Stored dataset items
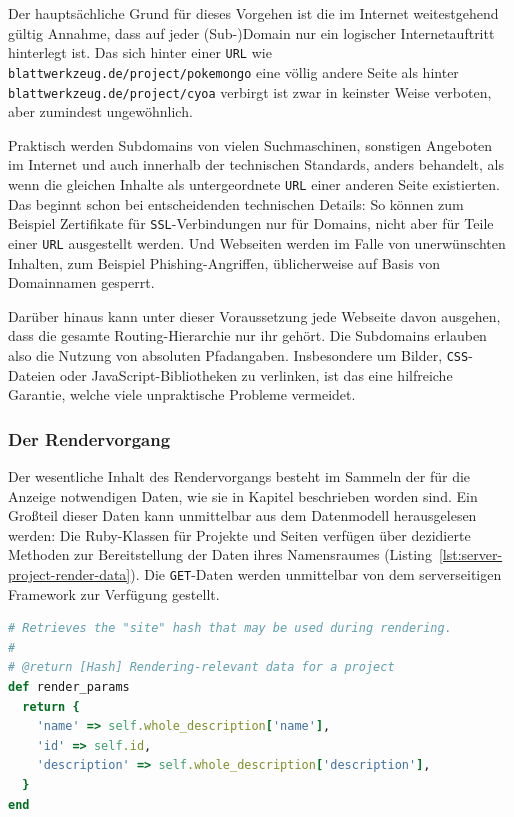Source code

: Der hauptsächliche Grund für dieses Vorgehen ist die im Internet weitestgehend gültig Annahme, dass auf jeder (Sub-)Domain nur ein logischer Internetauftritt hinterlegt ist. Das sich hinter einer \texttt{URL} wie \texttt{blatt\-werk\-zeug.de\-/project\-/pokemongo} eine völlig andere Seite als hinter \texttt{blatt\-werk\-zeug.de\-/project\-/cyoa} verbirgt ist zwar in keinster Weise verboten, aber zumindest ungewöhnlich.

Praktisch werden Subdomains von vielen Suchmaschinen, sonstigen Angeboten im Internet und auch innerhalb der technischen Standards, anders behandelt, als wenn die gleichen Inhalte als untergeordnete \texttt{URL} einer anderen Seite existierten. Das beginnt schon bei entscheidenden technischen Details: So können zum Beispiel Zertifikate für \texttt{SSL}-Verbindungen nur für Domains, nicht aber für Teile einer \texttt{URL} ausgestellt werden. Und Webseiten werden im Falle von unerwünschten Inhalten, zum Beispiel Phishing-Angriffen, üblicherweise auf Basis von Domainnamen gesperrt.

Darüber hinaus kann unter dieser Voraussetzung jede Webseite davon ausgehen, dass die gesamte Routing-Hierarchie nur ihr gehört. Die Subdomains erlauben also die Nutzung von absoluten Pfadangaben. Insbesondere um Bilder, \texttt{CSS}-Dateien oder JavaScript-Bibliotheken zu verlinken, ist das eine hilfreiche Garantie, welche viele unpraktische Probleme vermeidet.

\subsubsection{Der Rendervorgang}

Der wesentliche Inhalt des Rendervorgangs besteht im Sammeln der für die Anzeige notwendigen Daten, wie sie in Kapitel  beschrieben worden sind. Ein Großteil dieser Daten kann unmittelbar aus dem Datenmodell herausgelesen werden: Die Ruby-Klassen für Projekte und Seiten verfügen über dezidierte Methoden zur Bereitstellung der Daten ihres Namensraumes (Listing~\ref{lst:server-project-render-data}). Die \texttt{GET}-Daten werden unmittelbar von dem serverseitigen Framework zur Verfügung gestellt.

\begin{lstlisting}[float=h, language=Ruby, caption={Bereitstellung der Renderdaten in der Projektklasse}, label={lst:server-project-render-data}]
# Retrieves the "site" hash that may be used during rendering.
#
# @return [Hash] Rendering-relevant data for a project
def render_params
  return {
    'name' => self.whole_description['name'],
    'id' => self.id,
    'description' => self.whole_description['description'],
  }
end
\end{lstlisting}

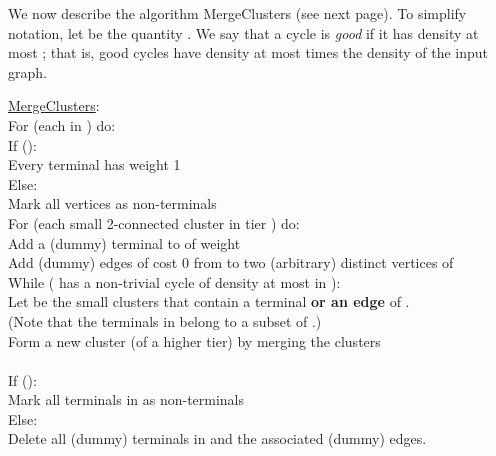 \documentclass[11pt]{article}
\begin{document}
We now describe the algorithm {\sc MergeClusters} (see next page). To simplify
notation, let  be the quantity .  We say
that a cycle is \emph{good} if it has density at most ; that
is, good cycles have density at most  times the density of
the input graph.

\begin{algo}
\underline{\sc MergeClusters}:\\
For (each  in ) do: \+ \\
    If (): \+ \\
        Every terminal has weight 1 \- \\
    Else: \+ \\
        Mark all vertices as non-terminals \\
        For (each small 2-connected cluster  in tier ) do: \+ \\
             Add a (dummy) terminal  to  of weight  \\
             Add (dummy) edges of cost 0 from  to two (arbitrary) distinct vertices of  \- \- \\

    While ( has a non-trivial cycle  of density at most  in ): \+ \\
        Let  be the small clusters that contain a terminal
           {\bf or an edge} of .\\
        (Note that the terminals in  belong to a subset of .)\\
        Form a new cluster  (of a higher tier) by merging the clusters \\
         \\
        If (): \+ \\
            Mark all terminals in  as non-terminals \- \\
        Else: \+ \\
            Delete all (dummy) terminals in  and the associated (dummy) edges.
\end{algo}
\end{document}
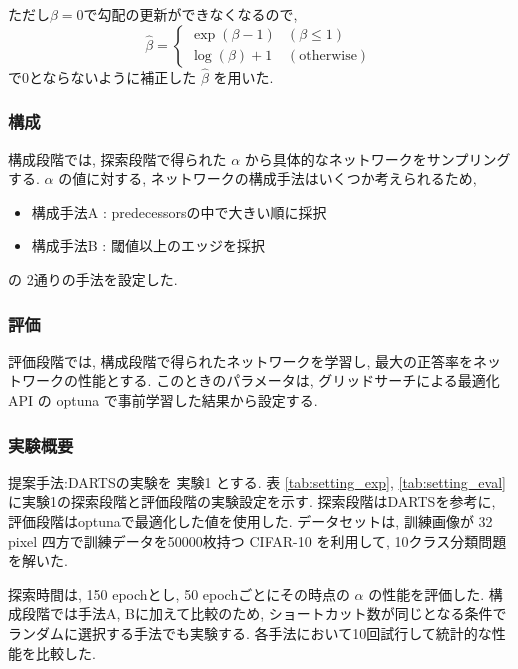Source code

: ただし$\beta=0$で勾配の更新ができなくなるので,
\begin{equation}
  \label{equ:beta}
  \hat{\beta} = \begin{cases}
    \exp(\beta - 1) & (\beta \leq 1) \\
    \log(\beta) + 1 & (\mathrm{otherwise})
  \end{cases}
\end{equation}
で0とならないように補正した $\hat{\beta}$ を用いた.

\subsubsection{構成}

構成段階では, 探索段階で得られた $\alpha$ から具体的なネットワークをサンプリングする.
$\alpha$ の値に対する, ネットワークの構成手法はいくつか考えられるため,
\begin{itemize}
  \item 構成手法A : predecessorsの中で大きい順に採択
  \item 構成手法B : 閾値以上のエッジを採択
\end{itemize}
の 2通りの手法を設定した.

\subsubsection{評価}
評価段階では, 構成段階で得られたネットワークを学習し,
最大の正答率をネットワークの性能とする.
このときのパラメータは, グリッドサーチによる最適化API の optuna で事前学習した結果から設定する.


\changeindent{0cm}
\subsubsection{実験概要}
\label{sec:pred.01_03}
\changeindent{2cm}

提案手法:DARTSの実験を 実験1 とする.
表 \ref{tab:setting_exp}, \ref{tab:setting_eval} に実験1の探索段階と評価段階の実験設定を示す.
探索段階はDARTSを参考に, 評価段階はoptunaで最適化した値を使用した.
データセットは, 訓練画像が 32 pixel 四方で訓練データを50000枚持つ CIFAR-10\cite{cifar10} を利用して,
10クラス分類問題を解いた.

探索時間は, 150 epochとし, 50 epochごとにその時点の $\alpha$ の性能を評価した.
構成段階では手法A, Bに加えて比較のため,
ショートカット数が同じとなる条件でランダムに選択する手法でも実験する.
各手法において10回試行して統計的な性能を比較した.

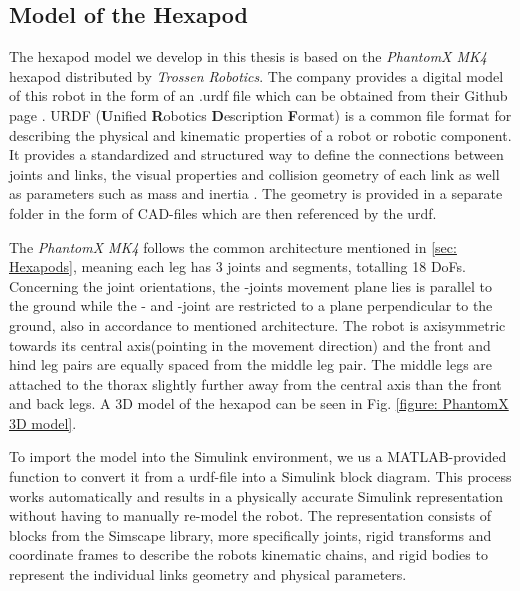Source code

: \subsection{Model of the Hexapod}
The hexapod model we develop in this thesis is based on the \textit{PhantomX MK4} hexapod distributed by \textit{Trossen Robotics}.
The company provides a digital model of this robot in the form of an .urdf file which can be obtained from their Github page \parencite{interboticsGithub}.
URDF (\textbf{U}nified \textbf{R}obotics \textbf{D}escription \textbf{F}ormat) is a common file format for describing the physical and kinematic properties of a robot or robotic component.
It provides a standardized and structured way to define the connections between joints and links, the visual properties and collision geometry of each link as well as parameters such as mass and inertia \parencite{matlabURDFDocumentation}.
The geometry is provided in a separate folder in the form of CAD-files which are then referenced by the urdf.

The \textit{PhantomX MK4} follows the common architecture mentioned in \ref{sec: Hexapods}, meaning each leg has 3 joints and segments, totalling 18 DoFs.
Concerning the joint orientations, the \textalpha-joints movement plane lies is parallel to the ground while the \textbeta- and \textgamma-joint are restricted to a plane perpendicular to the ground, also in accordance to mentioned architecture.
The robot is axisymmetric towards its central axis(pointing in the movement direction) and the front and hind leg pairs are equally spaced from the middle leg pair.
The middle legs are attached to the thorax slightly further away from the central axis than the front and back legs.
A 3D model of the hexapod can be seen in Fig. \ref{figure: PhantomX 3D model}.

To import the model into the Simulink environment, we us a MATLAB-provided function to convert it from a urdf-file into a Simulink block diagram.
This process works automatically and results in a physically accurate Simulink representation without having to manually re-model the robot.
The representation consists of blocks from the Simscape library, more specifically joints, rigid transforms and coordinate frames to describe the robots kinematic chains, and rigid bodies to represent the individual links geometry and physical parameters.

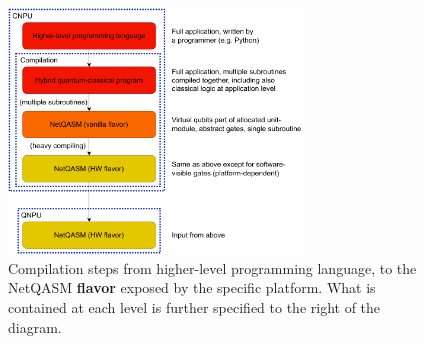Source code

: \begin{figure}
      \centering
      \includegraphics[width=0.7\textwidth]{figures/netqasm/comp-chain.pdf}
      \caption{Compilation steps from higher-level programming language, to the
            \ac{NetQASM} \textbf{flavor} exposed by the specific platform. What is
            contained at each level is further specified to the right of the
            diagram.}
      \label{netqasm:fig:comp_chain}
\end{figure}
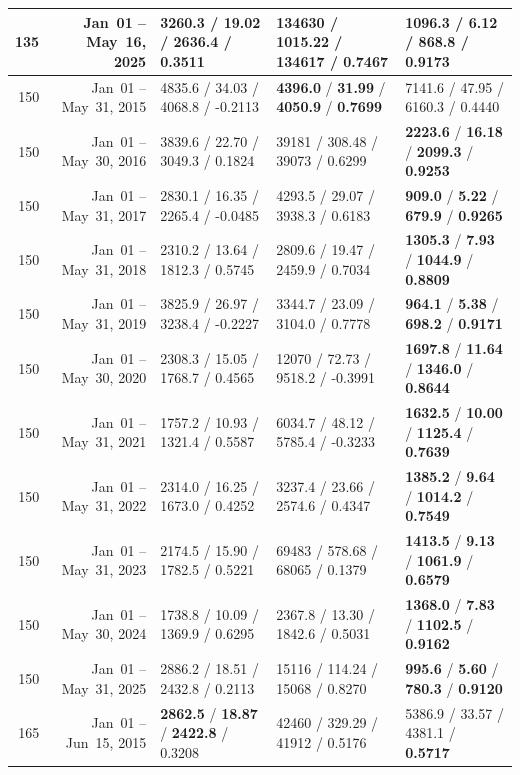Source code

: \begin{longtable}{r r l l l}
135 & Jan~01 -- May~16, 2025 & 3260.3 / 19.02 / 2636.4 / 0.3511 & 134630 / 1015.22 / 134617 / 0.7467 & \textbf{1096.3} / \textbf{6.12} / \textbf{868.8} / \textbf{0.9173} \\
\midrule
150 & Jan~01 -- May~31, 2015 & 4835.6 / 34.03 / 4068.8 / -0.2113 & \textbf{4396.0} / \textbf{31.99} / \textbf{4050.9} / \textbf{0.7699} & 7141.6 / 47.95 / 6160.3 / 0.4440 \\
150 & Jan~01 -- May~30, 2016 & 3839.6 / 22.70 / 3049.3 / 0.1824 & 39181 / 308.48 / 39073 / 0.6299 & \textbf{2223.6} / \textbf{16.18} / \textbf{2099.3} / \textbf{0.9253} \\
150 & Jan~01 -- May~31, 2017 & 2830.1 / 16.35 / 2265.4 / -0.0485 & 4293.5 / 29.07 / 3938.3 / 0.6183 & \textbf{909.0} / \textbf{5.22} / \textbf{679.9} / \textbf{0.9265} \\
150 & Jan~01 -- May~31, 2018 & 2310.2 / 13.64 / 1812.3 / 0.5745 & 2809.6 / 19.47 / 2459.9 / 0.7034 & \textbf{1305.3} / \textbf{7.93} / \textbf{1044.9} / \textbf{0.8809} \\
150 & Jan~01 -- May~31, 2019 & 3825.9 / 26.97 / 3238.4 / -0.2227 & 3344.7 / 23.09 / 3104.0 / 0.7778 & \textbf{964.1} / \textbf{5.38} / \textbf{698.2} / \textbf{0.9171} \\
150 & Jan~01 -- May~30, 2020 & 2308.3 / 15.05 / 1768.7 / 0.4565 & 12070 / 72.73 / 9518.2 / -0.3991 & \textbf{1697.8} / \textbf{11.64} / \textbf{1346.0} / \textbf{0.8644} \\
150 & Jan~01 -- May~31, 2021 & 1757.2 / 10.93 / 1321.4 / 0.5587 & 6034.7 / 48.12 / 5785.4 / -0.3233 & \textbf{1632.5} / \textbf{10.00} / \textbf{1125.4} / \textbf{0.7639} \\
150 & Jan~01 -- May~31, 2022 & 2314.0 / 16.25 / 1673.0 / 0.4252 & 3237.4 / 23.66 / 2574.6 / 0.4347 & \textbf{1385.2} / \textbf{9.64} / \textbf{1014.2} / \textbf{0.7549} \\
150 & Jan~01 -- May~31, 2023 & 2174.5 / 15.90 / 1782.5 / 0.5221 & 69483 / 578.68 / 68065 / 0.1379 & \textbf{1413.5} / \textbf{9.13} / \textbf{1061.9} / \textbf{0.6579} \\
150 & Jan~01 -- May~30, 2024 & 1738.8 / 10.09 / 1369.9 / 0.6295 & 2367.8 / 13.30 / 1842.6 / 0.5031 & \textbf{1368.0} / \textbf{7.83} / \textbf{1102.5} / \textbf{0.9162} \\
150 & Jan~01 -- May~31, 2025 & 2886.2 / 18.51 / 2432.8 / 0.2113 & 15116 / 114.24 / 15068 / 0.8270 & \textbf{995.6} / \textbf{5.60} / \textbf{780.3} / \textbf{0.9120} \\
\midrule
165 & Jan~01 -- Jun~15, 2015 & \textbf{2862.5} / \textbf{18.87} / \textbf{2422.8} / 0.3208 & 42460 / 329.29 / 41912 / 0.5176 & 5386.9 / 33.57 / 4381.1 / \textbf{0.5717} \\

\end{longtable}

* Instructions to follow *
Where a line above holds the word "MergeClusters", copy it.

* Task output *
We now describe the algorithm {\sc MergeClusters} (see next page). To simplify
\underline{\sc MergeClusters}:\\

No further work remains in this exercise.